TASK DETAILS: All the lines below need to be output exactly, apart from any images.

EXTRACTED DATA Block Start

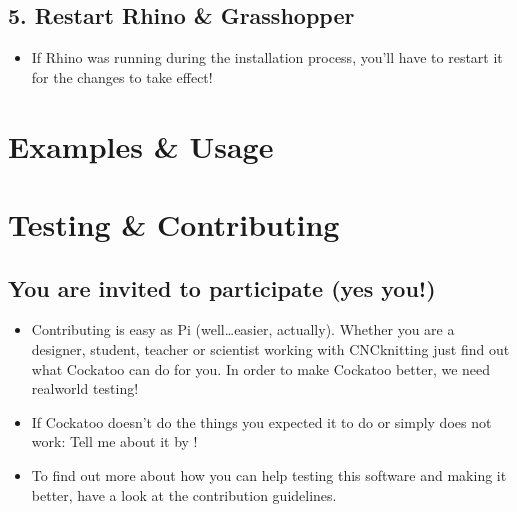\documentclass[letterpaper,10pt,english]{sphinxmanual}
\begin{document}
\subsection{5. Restart Rhino \& Grasshopper}
\label{\detokenize{README:restart-rhino-grasshopper}}\label{\detokenize{README:id6}}\begin{itemize}
\item {} 
If Rhino was running during the installation process, you’ll have to
restart it for the changes to take effect!

\end{itemize}


\section{Examples \& Usage}
\label{\detokenize{README:examples-usage}}\label{\detokenize{README:id7}}

\section{Testing \& Contributing}
\label{\detokenize{README:testing-contributing}}\label{\detokenize{README:id8}}

\subsection{You are invited to participate (yes \sphinxhyphen{} you!)}
\label{\detokenize{README:you-are-invited-to-participate-yes-you}}\label{\detokenize{README:id9}}\begin{itemize}
\item {} 
Contributing is easy as Pi (well…easier, actually). Whether you are
a designer, student, teacher or scientist working with CNC\sphinxhyphen{}knitting \sphinxhyphen{}
just find out what Cockatoo can do for you. In order to make Cockatoo
better, we need real\sphinxhyphen{}world testing!

\item {} 
If Cockatoo doesn’t do the things you expected it to do or simply
does not work: Tell me about it by !

\item {} 
To find out more about how you can help testing this software and
making it better, have a look at the contribution guidelines.

\end{itemize}
\end{document}
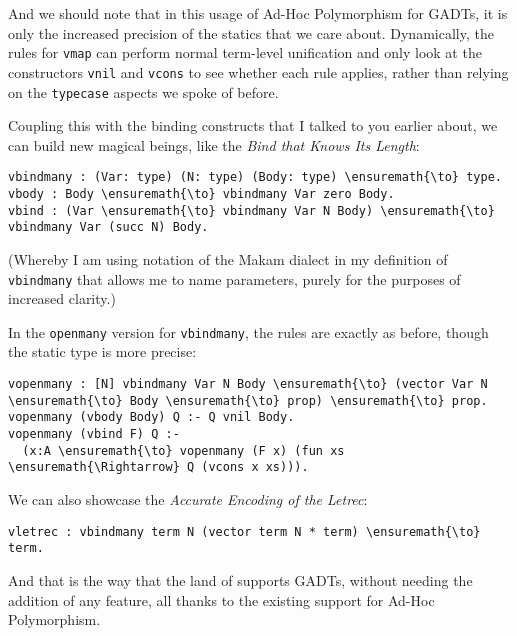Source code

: And we should note that in this usage of Ad-Hoc Polymorphism for GADTs,
it is only the increased precision of the statics that we care about.
Dynamically, the rules for \texttt{vmap} can perform normal term-level
unification and only look at the constructors \texttt{vnil} and
\texttt{vcons} to see whether each rule applies, rather than relying on
the \texttt{typecase} aspects we spoke of before.

Coupling this with the binding constructs that I talked to you earlier
about, we can build new magical beings, like the \emph{Bind that Knows
Its Length}:

\begin{verbatim}
vbindmany : (Var: type) (N: type) (Body: type) \ensuremath{\to} type.
vbody : Body \ensuremath{\to} vbindmany Var zero Body.
vbind : (Var \ensuremath{\to} vbindmany Var N Body) \ensuremath{\to} vbindmany Var (succ N) Body.
\end{verbatim}

(Whereby I am using notation of the Makam dialect in my definition of
\texttt{vbindmany} that allows me to name parameters, purely for the
purposes of increased clarity.)

In the \texttt{openmany} version for \texttt{vbindmany}, the rules are
exactly as before, though the static type is more precise:

\begin{verbatim}
vopenmany : [N] vbindmany Var N Body \ensuremath{\to} (vector Var N \ensuremath{\to} Body \ensuremath{\to} prop) \ensuremath{\to} prop.
vopenmany (vbody Body) Q :- Q vnil Body.
vopenmany (vbind F) Q :-
  (x:A \ensuremath{\to} vopenmany (F x) (fun xs \ensuremath{\Rightarrow} Q (vcons x xs))).
\end{verbatim}

We can also showcase the \emph{Accurate Encoding of the Letrec}:

\begin{verbatim}
vletrec : vbindmany term N (vector term N * term) \ensuremath{\to} term.
\end{verbatim}

And that is the way that the land of \lamprolog supports GADTs, without
needing the addition of any feature, all thanks to the existing support
for Ad-Hoc Polymorphism.

\identDialog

EXTRACTED DATA Block End

WRITTEN SOLUTION:
\documentclass[letterpaper,10pt,english]{sphinxmanual}
\begin{document}
\subsection{5. Restart Rhino \& Grasshopper}
\label{\detokenize{README:restart-rhino-grasshopper}}\label{\detokenize{README:id6}}\begin{itemize}
\item {} 
If Rhino was running during the installation process, you’ll have to
restart it for the changes to take effect!

\end{itemize}


\section{Examples \& Usage}
\label{\detokenize{README:examples-usage}}\label{\detokenize{README:id7}}

\section{Testing \& Contributing}
\label{\detokenize{README:testing-contributing}}\label{\detokenize{README:id8}}

\subsection{You are invited to participate (yes \sphinxhyphen{} you!)}
\label{\detokenize{README:you-are-invited-to-participate-yes-you}}\label{\detokenize{README:id9}}\begin{itemize}
\item {} 
Contributing is easy as Pi (well…easier, actually). Whether you are
a designer, student, teacher or scientist working with CNC\sphinxhyphen{}knitting \sphinxhyphen{}
just find out what Cockatoo can do for you. In order to make Cockatoo
better, we need real\sphinxhyphen{}world testing!

\item {} 
If Cockatoo doesn’t do the things you expected it to do or simply
does not work: Tell me about it by !

\item {} 
To find out more about how you can help testing this software and
making it better, have a look at the contribution guidelines.

\end{itemize}
\end{document}
Source code

: And we should note that in this usage of Ad-Hoc Polymorphism for GADTs,
it is only the increased precision of the statics that we care about.
Dynamically, the rules for \texttt{vmap} can perform normal term-level
unification and only look at the constructors \texttt{vnil} and
\texttt{vcons} to see whether each rule applies, rather than relying on
the \texttt{typecase} aspects we spoke of before.

Coupling this with the binding constructs that I talked to you earlier
about, we can build new magical beings, like the \emph{Bind that Knows
Its Length}:

\begin{verbatim}
vbindmany : (Var: type) (N: type) (Body: type) \ensuremath{\to} type.
vbody : Body \ensuremath{\to} vbindmany Var zero Body.
vbind : (Var \ensuremath{\to} vbindmany Var N Body) \ensuremath{\to} vbindmany Var (succ N) Body.
\end{verbatim}

(Whereby I am using notation of the Makam dialect in my definition of
\texttt{vbindmany} that allows me to name parameters, purely for the
purposes of increased clarity.)

In the \texttt{openmany} version for \texttt{vbindmany}, the rules are
exactly as before, though the static type is more precise:

\begin{verbatim}
vopenmany : [N] vbindmany Var N Body \ensuremath{\to} (vector Var N \ensuremath{\to} Body \ensuremath{\to} prop) \ensuremath{\to} prop.
vopenmany (vbody Body) Q :- Q vnil Body.
vopenmany (vbind F) Q :-
  (x:A \ensuremath{\to} vopenmany (F x) (fun xs \ensuremath{\Rightarrow} Q (vcons x xs))).
\end{verbatim}

We can also showcase the \emph{Accurate Encoding of the Letrec}:

\begin{verbatim}
vletrec : vbindmany term N (vector term N * term) \ensuremath{\to} term.
\end{verbatim}

And that is the way that the land of \lamprolog supports GADTs, without
needing the addition of any feature, all thanks to the existing support
for Ad-Hoc Polymorphism.

\identDialog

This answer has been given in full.